SELECT project.pnum, employee.ssn
FROM project INNER JOIN employee
ON project.mgrssn = employee.ssn;

2.1.18b. Outer joins

Outer joins are crucial in the real-world
Databases often contain NULLs (3VL)
Analysis of where the crucial data is across a relationship
Previous example, only get project data for managed projects

SELECT project.*, employee.*
FROM project INNER JOIN employee
ON project.mgrssn = employee.ssn;

2.1.18c. Outer joins (cont)

Scale of loss isn't always instantly obvious

NULLs often used unpredicably

May want project information, even if no employee attached as manager

SELECT project.*, employee.*
FROM project LEFT OUTER JOIN employee
ON project.mgrssn = employee.ssn;

2.1.19. 2y and 3y joins

Queries can encapsulate any number of relations

Even one relation many times (in different roles)

Relationship chain
Across many relations

Tuples as Entities OR Relationships

e.g. Employee -> Works_on -> Project -> Department ->
Manager

2.1.20. Recursive closure

Can’t be done in SQL2
Recursive relationships
Unknown number of steps
SQL2 can’t generalise in single query

2.1.21. Nested queries

Essential one or more (inner) queries within an (outer) query
Inner and outer query
Not to be confused with inner and outer joins
Inner query can go in three places

SELECT clause (projection list)

Must return a single value, then aliased as attribute in outer result

FROM clause

Inner query result used as standard table in FROM cross product

WHERE clause

2.1.21b. Nested query example

Use of query result as comparator for other (outer) query

SELECT DISTINCT course
FROM dept WHERE course IN (

SELECT d.course
FROM dept AS d, faculty AS f, student AS s
WHERE d.ownfac=f.id AND s.owndept=d.id
AND f.name='Eng' AND s.year='3'

) OR course IN (

SELECT course
FROM dept
WHERE code LIKE 'COMS3%');

2.1.22. Bridging SQL across 3 tiers

Three tier database design
Changing role of DBMS
Indices
Aggregate functions (conceptual)

Over bags and sub-bags

Creating and updating views (ext)
SQL embedding

Three tier database design (Internal, Conceptual, External)

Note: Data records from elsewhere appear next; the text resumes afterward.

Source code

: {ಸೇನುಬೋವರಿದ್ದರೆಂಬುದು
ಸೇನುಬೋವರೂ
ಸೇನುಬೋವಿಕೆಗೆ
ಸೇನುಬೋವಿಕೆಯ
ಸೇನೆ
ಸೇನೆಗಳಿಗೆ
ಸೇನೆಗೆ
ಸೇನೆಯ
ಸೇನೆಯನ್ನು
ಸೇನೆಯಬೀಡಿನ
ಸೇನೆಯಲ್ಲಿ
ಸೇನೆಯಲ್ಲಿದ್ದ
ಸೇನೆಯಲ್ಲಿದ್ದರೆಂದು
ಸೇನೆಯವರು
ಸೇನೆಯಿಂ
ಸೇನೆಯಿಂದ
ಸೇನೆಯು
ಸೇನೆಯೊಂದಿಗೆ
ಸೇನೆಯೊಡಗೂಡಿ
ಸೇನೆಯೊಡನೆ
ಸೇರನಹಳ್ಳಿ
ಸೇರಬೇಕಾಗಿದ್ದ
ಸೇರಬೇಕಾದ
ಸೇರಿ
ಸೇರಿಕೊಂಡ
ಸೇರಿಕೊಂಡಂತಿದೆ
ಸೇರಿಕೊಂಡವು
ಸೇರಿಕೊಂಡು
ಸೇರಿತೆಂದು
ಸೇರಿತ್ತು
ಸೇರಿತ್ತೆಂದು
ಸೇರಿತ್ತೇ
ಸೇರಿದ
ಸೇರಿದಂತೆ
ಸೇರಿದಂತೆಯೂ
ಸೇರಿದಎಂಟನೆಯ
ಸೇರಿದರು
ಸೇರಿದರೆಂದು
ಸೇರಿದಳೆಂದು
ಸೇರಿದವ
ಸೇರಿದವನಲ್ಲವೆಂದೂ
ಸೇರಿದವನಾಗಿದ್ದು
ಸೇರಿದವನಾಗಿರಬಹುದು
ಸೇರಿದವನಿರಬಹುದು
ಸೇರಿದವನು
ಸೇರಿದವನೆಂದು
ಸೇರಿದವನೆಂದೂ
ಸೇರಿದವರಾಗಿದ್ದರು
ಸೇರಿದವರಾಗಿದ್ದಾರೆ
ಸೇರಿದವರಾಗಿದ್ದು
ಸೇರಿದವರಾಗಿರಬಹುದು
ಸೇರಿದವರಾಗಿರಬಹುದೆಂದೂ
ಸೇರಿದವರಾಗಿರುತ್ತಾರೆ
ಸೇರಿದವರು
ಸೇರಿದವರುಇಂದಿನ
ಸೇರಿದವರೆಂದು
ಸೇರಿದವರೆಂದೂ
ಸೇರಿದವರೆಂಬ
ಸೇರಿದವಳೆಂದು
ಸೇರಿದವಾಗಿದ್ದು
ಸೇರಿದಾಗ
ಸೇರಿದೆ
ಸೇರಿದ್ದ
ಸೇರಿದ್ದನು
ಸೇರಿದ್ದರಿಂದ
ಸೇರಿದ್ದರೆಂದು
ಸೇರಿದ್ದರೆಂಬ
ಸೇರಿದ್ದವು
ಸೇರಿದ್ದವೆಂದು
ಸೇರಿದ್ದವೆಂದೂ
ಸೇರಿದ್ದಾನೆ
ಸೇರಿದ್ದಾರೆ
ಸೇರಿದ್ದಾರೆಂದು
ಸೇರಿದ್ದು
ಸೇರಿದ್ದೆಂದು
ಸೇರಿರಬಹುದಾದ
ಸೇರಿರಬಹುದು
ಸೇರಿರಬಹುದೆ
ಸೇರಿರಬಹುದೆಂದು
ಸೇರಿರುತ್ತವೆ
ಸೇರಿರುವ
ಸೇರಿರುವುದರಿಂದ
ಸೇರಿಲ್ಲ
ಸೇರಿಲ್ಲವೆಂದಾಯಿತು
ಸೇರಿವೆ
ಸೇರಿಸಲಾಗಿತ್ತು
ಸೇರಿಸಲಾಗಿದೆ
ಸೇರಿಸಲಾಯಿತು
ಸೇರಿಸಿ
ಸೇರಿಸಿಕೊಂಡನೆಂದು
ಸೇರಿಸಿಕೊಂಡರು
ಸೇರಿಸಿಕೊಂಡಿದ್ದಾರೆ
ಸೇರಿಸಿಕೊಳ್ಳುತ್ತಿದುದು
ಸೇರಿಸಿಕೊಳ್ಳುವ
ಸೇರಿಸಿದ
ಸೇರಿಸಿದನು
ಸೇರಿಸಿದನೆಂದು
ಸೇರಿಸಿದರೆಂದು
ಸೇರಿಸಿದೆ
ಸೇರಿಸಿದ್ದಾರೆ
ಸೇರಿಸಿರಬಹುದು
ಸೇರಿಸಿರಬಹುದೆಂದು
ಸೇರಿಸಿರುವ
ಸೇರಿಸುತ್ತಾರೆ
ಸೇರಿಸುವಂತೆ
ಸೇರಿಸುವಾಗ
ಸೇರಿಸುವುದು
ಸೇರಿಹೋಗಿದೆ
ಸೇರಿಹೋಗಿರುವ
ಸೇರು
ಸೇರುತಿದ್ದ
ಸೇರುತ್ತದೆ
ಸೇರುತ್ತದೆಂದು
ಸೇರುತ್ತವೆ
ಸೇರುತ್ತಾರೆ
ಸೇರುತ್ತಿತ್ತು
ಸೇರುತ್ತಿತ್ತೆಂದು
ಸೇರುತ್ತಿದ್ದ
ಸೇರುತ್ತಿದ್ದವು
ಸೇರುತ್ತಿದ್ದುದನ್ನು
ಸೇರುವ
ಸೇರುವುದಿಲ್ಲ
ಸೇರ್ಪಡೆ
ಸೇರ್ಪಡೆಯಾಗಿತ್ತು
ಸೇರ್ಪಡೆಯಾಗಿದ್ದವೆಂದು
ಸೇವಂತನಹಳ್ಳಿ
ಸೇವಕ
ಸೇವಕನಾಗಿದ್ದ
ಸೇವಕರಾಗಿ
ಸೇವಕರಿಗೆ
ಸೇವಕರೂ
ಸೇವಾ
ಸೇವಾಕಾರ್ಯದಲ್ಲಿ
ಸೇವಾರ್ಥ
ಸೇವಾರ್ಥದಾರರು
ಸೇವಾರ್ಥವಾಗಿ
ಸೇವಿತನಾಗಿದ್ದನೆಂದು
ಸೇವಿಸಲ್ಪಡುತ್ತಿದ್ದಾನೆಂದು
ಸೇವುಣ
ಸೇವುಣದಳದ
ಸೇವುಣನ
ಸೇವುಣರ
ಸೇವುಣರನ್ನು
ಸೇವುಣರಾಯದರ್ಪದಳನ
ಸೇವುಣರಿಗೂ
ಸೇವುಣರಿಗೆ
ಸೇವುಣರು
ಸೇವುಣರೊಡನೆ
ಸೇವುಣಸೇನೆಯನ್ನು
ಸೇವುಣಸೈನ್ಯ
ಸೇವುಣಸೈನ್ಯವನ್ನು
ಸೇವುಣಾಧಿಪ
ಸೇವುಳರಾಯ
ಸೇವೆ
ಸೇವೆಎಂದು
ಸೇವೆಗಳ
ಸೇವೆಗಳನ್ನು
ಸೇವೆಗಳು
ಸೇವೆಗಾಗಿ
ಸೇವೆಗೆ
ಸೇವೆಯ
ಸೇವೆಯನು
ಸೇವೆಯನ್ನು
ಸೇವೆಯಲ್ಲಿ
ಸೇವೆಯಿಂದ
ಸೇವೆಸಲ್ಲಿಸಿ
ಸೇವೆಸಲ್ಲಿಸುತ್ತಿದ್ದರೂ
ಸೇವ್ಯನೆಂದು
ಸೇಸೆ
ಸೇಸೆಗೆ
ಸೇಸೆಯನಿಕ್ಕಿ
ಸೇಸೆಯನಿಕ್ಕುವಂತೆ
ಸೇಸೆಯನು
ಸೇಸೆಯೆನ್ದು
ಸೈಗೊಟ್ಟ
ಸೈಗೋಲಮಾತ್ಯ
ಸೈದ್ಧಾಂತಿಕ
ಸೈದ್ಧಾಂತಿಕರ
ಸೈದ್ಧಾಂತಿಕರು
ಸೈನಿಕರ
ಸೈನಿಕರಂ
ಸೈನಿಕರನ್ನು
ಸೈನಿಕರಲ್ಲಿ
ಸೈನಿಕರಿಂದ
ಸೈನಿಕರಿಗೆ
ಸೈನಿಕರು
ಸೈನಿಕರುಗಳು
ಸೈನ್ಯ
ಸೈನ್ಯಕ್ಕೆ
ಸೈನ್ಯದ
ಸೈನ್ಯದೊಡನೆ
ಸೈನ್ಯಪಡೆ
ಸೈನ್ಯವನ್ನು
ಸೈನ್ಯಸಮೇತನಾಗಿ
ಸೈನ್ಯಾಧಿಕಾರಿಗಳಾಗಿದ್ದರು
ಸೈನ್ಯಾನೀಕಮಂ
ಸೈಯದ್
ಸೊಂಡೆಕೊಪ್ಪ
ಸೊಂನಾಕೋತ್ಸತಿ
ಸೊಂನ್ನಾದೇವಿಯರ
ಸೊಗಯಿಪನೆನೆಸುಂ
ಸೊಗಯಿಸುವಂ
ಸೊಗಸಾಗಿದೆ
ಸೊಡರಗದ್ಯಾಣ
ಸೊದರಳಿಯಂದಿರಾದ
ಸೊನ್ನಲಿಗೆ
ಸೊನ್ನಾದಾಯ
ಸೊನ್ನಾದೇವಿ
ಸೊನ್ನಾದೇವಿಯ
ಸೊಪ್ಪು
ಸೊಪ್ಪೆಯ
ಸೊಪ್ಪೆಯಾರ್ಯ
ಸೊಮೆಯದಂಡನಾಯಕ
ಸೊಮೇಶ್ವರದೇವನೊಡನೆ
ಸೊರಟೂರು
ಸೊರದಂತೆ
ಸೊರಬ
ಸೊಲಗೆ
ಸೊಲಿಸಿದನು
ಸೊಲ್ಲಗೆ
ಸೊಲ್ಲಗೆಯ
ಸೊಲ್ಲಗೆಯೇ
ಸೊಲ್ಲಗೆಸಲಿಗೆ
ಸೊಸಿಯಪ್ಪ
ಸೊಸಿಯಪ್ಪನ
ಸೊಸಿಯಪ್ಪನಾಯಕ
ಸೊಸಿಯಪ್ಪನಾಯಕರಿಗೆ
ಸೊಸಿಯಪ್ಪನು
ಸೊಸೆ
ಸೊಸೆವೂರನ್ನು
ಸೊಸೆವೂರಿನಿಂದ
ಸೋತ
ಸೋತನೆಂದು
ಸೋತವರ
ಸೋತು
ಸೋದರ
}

In this subsection we look at the different roles SQL play across the three tiers of database design. We discuss the areas in which SQL is lacking and how those difficiencies can be complemented by embedding SQL in other languages.

2.1.25. Indices

Low/Internal level
Index by one attribute
For queries selecting by that attribute:

Faster tuple access (ordered tuples)
Reduces database memory load

Small cross product relation, only crosses requisites

Accelerates query resolution time

CREATE INDEX Index_Name ON RELATION(Attribute);

2.1.26. Aggregate functions

Run over groups of tuples
Takes a projected attribute list as an argument
Produce relation with single tuple
SUM, MAX, MIN, AVG, COUNT
e.g. AggFunc over all tuples

SELECT SUM(SALARY), MAX(SALARY), MIN(SALARY)
FROM EMPLOYEE;

Single attribute lists (distinct values)
Multi-attribute lists (granularity of distinct values by pairing)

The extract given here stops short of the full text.